The point here is simple. While birth control costs more than nothing, it costs less than an abortion and much less than having a baby. From a social point of view, unless we’re not going to subsidize consumption of health care services at all (which would be a really drastic change from the status quo) then it makes a ton of sense to heavily subsidize contraceptives. Now of course sometimes the economically rational course of action (kill everyone in Alberta and steal their oil) is immoral (killing is wrong) and therefore we don’t do it. But just on the dollars and cents subsidizing birth control is a no-brainer. The unfortunate thing is that under the American setup the subsidies tend to be passed through the employer, which has set the stage for this controversy.

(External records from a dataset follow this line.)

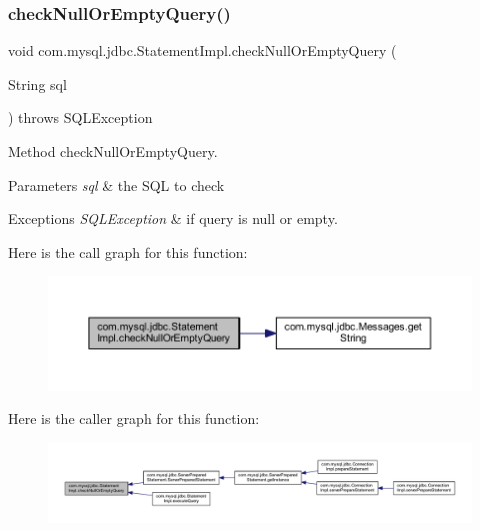 \subsubsection{\texorpdfstring{check\+Null\+Or\+Empty\+Query()}{checkNullOrEmptyQuery()}}
{\footnotesize\ttfamily void com.\+mysql.\+jdbc.\+Statement\+Impl.\+check\+Null\+Or\+Empty\+Query (\begin{DoxyParamCaption}\item[{String}]{sql }\end{DoxyParamCaption}) throws S\+Q\+L\+Exception\hspace{0.3cm}{\ttfamily [protected]}}

Method check\+Null\+Or\+Empty\+Query.


\begin{DoxyParams}{Parameters}
{\em sql} & the S\+QL to check\\
\hline
\end{DoxyParams}

\begin{DoxyExceptions}{Exceptions}
{\em S\+Q\+L\+Exception} & if query is null or empty. \\
\hline
\end{DoxyExceptions}
Here is the call graph for this function\+:
\nopagebreak
\begin{figure}[H]
\begin{center}
\leavevmode
\includegraphics[width=350pt]{classcom_1_1mysql_1_1jdbc_1_1_statement_impl_a29ea5f4b5f00602d6b7845623c616a7d_cgraph}
\end{center}
\end{figure}
Here is the caller graph for this function\+:
\nopagebreak
\begin{figure}[H]
\begin{center}
\leavevmode
\includegraphics[width=350pt]{classcom_1_1mysql_1_1jdbc_1_1_statement_impl_a29ea5f4b5f00602d6b7845623c616a7d_icgraph}
\end{center}
\end{figure}
\mbox{\label{classcom_1_1mysql_1_1jdbc_1_1_statement_impl_adfc1b8c91ff6752b061d02293fc4dd78}} 
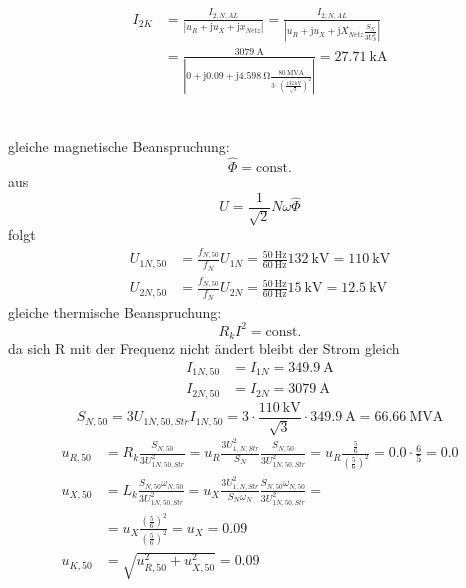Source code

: \documentclass[11pt,a4paper]{scrartcl}
\newcommand{\mybr}[1]{\left(#1\right)}
\renewcommand{\j}{\mathrm{j}}
\newcommand{\0}{_{\mybr{0}}}
\newcommand{\1}{_{\mybr{1}}}
\newcommand{\2}{_{\mybr{2}}}
\newcommand{\UPNS}{U_{1,N,Str}}
\newcommand{\ISNA}{I_{2,N,AL}}
\begin{document}
\section{}
\begin{align}
I_{2K}&=\frac{\ISNA}{\left| u_R+\j u_X +\j x_{Netz}\right|}=\frac{\ISNA}{\left| u_R+\j u_X +\j X_{Netz}\frac{S_N}{3U_S^2}\right|}\\
&=\frac{\SI{3079}{\ampere}}{\left| \num{0}+\j\num{0.09}+\j\SI{4.598}{\ohm}\frac{\SI{80}{\mega\volt\ampere}}{3\cdot\mybr{\frac{\SI{132}{\kilo\volt}}{\sqrt{3}}}^2}\right|}=\SI{27.71}{\kilo\ampere}
\end{align}

\section{}
gleiche magnetische Beanspruchung:
\begin{equation}
\hat\Phi=\text{const.}
\end{equation}
aus
\begin{equation}
U=\frac{1}{\sqrt{2}}N\omega\hat\Phi
\end{equation}
folgt
\begin{align}
U_{1N,50}&=\frac{f_{N,50}}{f_{N}}U_{1N}=\frac{\SI{50}{\hertz}}{\SI{60}{\hertz}}\SI{132}{\kilo\volt}=\SI{110}{\kilo\volt}\\
U_{2N,50}&=\frac{f_{N,50}}{f_{N}}U_{2N}=\frac{\SI{50}{\hertz}}{\SI{60}{\hertz}}\SI{15}{\kilo\volt}=\SI{12.5}{\kilo\volt}
\end{align}
gleiche thermische Beanspruchung:
\begin{equation}
R_k I^2 = \text{const.}
\end{equation}
da sich R mit der Frequenz nicht ändert bleibt der Strom gleich
\begin{align}
I_{1N,50}&=I_{1N}=\SI{349.9}{\ampere}\\
I_{2N,50}&=I_{2N}=\SI{3079}{\ampere}
\end{align}
\begin{equation}
S_{N,50}=3U_{1N,50,Str}I_{1N,50}=3\cdot\frac{\SI{110}{\kilo\volt}}{\sqrt{3}}\cdot\SI{349.9}{\ampere}=\SI{66.66}{\mega\volt\ampere}
\end{equation}
\begin{align}
u_{R,50}&=R_k\frac{S_{N,50}}{3U_{1N,50,Str}^2}=u_R\frac{3\UPNS^2}{S_N}\frac{S_{N,50}}{3U_{1N,50,Str}^2}=u_R\frac{\frac{5}{6}}{\mybr{\frac{5}{6}}^2}=\num{0.0}\cdot\frac{6}{5}=\num{0.0}\\
u_{X,50}&=L_k\frac{S_{N,50}\omega_{N,50}}{3U_{1N,50,Str}^2}=u_X\frac{3\UPNS^2}{S_N\omega_N}\frac{S_{N,50}\omega_{N,50}}{3U_{1N,50,Str}^2}=\\
&=u_X\frac{\mybr{\frac{5}{6}}^2}{\mybr{\frac{5}{6}}^2}=u_X=\num{0.09}\\
u_{K,50}&=\sqrt{u_{R,50}^2+u_{X,50}^2}=0.09
\end{align}
\end{document}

Another point worth making is that this is one of these issues where the actual incidence of the costs of a policy and the legislative incidence are going to be quite different. Liberals often like making “employers” pay for things as an alternative to taxing people. But in practice, employers are making a tradeoff between health care spending and wages. If your employer shifts from not subsidizing contraceptives to subsidizing them, what happens is that the workers who don’t use contraceptives are providing cross-subsidy to those who do. It’s in effect the same as financing a free birth control policy through a tiny increase in the payroll tax, which seems to me like a totally reasonable course of action, but like it or not employers are only bearing the cost in a very formalistic sense.